Bounded Binary Search

Consider the problem of determining a secret number from a set ${1, \dots, N}$ by repeatedly choosing a number $y$ and asking “Is the secret number greater than $y$ ?”.

If $N = 1$ then no questions need to be asked. If $N = 2$ then only one question needs to be asked. If $N = 64$ then six questions need to be asked. However, in the latter case if the secret number is $1$ then six questions still need to be asked. We want to restrict the number of questions asked for small values.
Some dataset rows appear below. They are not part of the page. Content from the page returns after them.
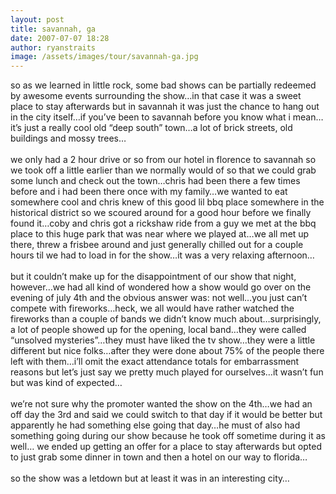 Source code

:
 ```yaml
---
layout: post
title: savannah, ga
date: 2007-07-07 18:28
author: ryanstraits
image: /assets/images/tour/savannah-ga.jpg
---
```

so as we learned in little rock, some bad shows can be partially redeemed by awesome events surrounding the show…in that case it was a sweet place to stay afterwards but in savannah it was just the chance to hang out in the city itself…if you’ve been to savannah before you know what i mean…it’s just a really cool old “deep south” town…a lot of brick streets, old buildings and mossy trees…<br /><br />we only had a 2 hour drive or so from our hotel in florence to savannah so we took off a little earlier than we normally would of so that we could grab some lunch and check out the town…chris had been there a few times before and i had been there once with my family…we wanted to eat somewhere cool and chris knew of this good lil bbq place somewhere in the historical district so we scoured around for a good hour before we finally found it…coby and chris got a rickshaw ride from a guy we met at the bbq place to this huge park that was near where we played at…we all met up there, threw a frisbee around and just generally chilled out for a couple hours til we had to load in for the show…it was a very relaxing afternoon…<br /><br />but it couldn’t make up for the disappointment of our show that night, however…we had all kind of wondered how a show would go over on the evening of july 4th and the obvious answer was: not well…you just can’t compete with fireworks…heck, we all would have rather watched the fireworks than a couple of bands we didn’t know much about…surprisingly, a lot of people showed up for the opening, local band…they were called “unsolved mysteries”…they must have liked the tv show…they were a little different but nice folks…after they were done about 75% of the people there left with them…i’ll omit the exact attendance totals for embarrassment reasons but let’s just say we pretty much played for ourselves…it wasn’t fun but was kind of expected…<br /><br />we’re not sure why the promoter wanted the show on the 4th…we had an off day the 3rd and said we could switch to that day if it would be better but apparently he had something else going that day…he must of also had something going during our show because he took off sometime during it as well… we ended up getting an offer for a place to stay afterwards but opted to just grab some dinner in town and then a hotel on our way to florida…<br /><br />so the show was a letdown but at least it was in an interesting city…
Let $Q (N, d)$ be the least number of questions needed for a strategy that can find any secret number from the set ${1, \dots, N}$ where no more than $x + d$ questions are needed to find the secret value $x$ .

It can be proved that $Q (N, 0) = N - 1$ . You are also given $Q (7, 1) = 3$ and $Q (777, 2) = 10$ .

Find $\sum_{d = 0}^{7} \sum_{N = 1}^{7^{10}} Q (N, d)$ .

有界二分搜索

考虑如下问题：现需从集合 ${1, \dots, N}$ 中确定一个秘密数值，每次可以选择一个数 $y$ ，并询问“秘密数值是否大于 $y$ ？”。

如果 $N = 1$ ，则无需提问。如果 $N = 2$ ，则只需要问一个问题。如果 $N = 64$ ，则需要问六个问题，但采取这种策略时，即使秘密数值是 $1$ ，也仍然需要问六个问题。相反，本题希望寻找一种尽可能减少秘密数值较小时所需提问数量的策略。

考虑所有从集合 ${1, \dots, N}$ 中找出任意秘密数值 $x$ 所需的问题数不超过 $x + d$ 的策略，记这种策略所需的最少提问次数为 $Q (N, d)$ 。

可以证明 $Q (N, 0) = N - 1$ 。已知 $Q (7, 1) = 3$ ， $Q (777, 2) = 10$ 。

求 $\sum_{d = 0}^{7} \sum_{N = 1}^{7^{10}} Q (N, d)$ 。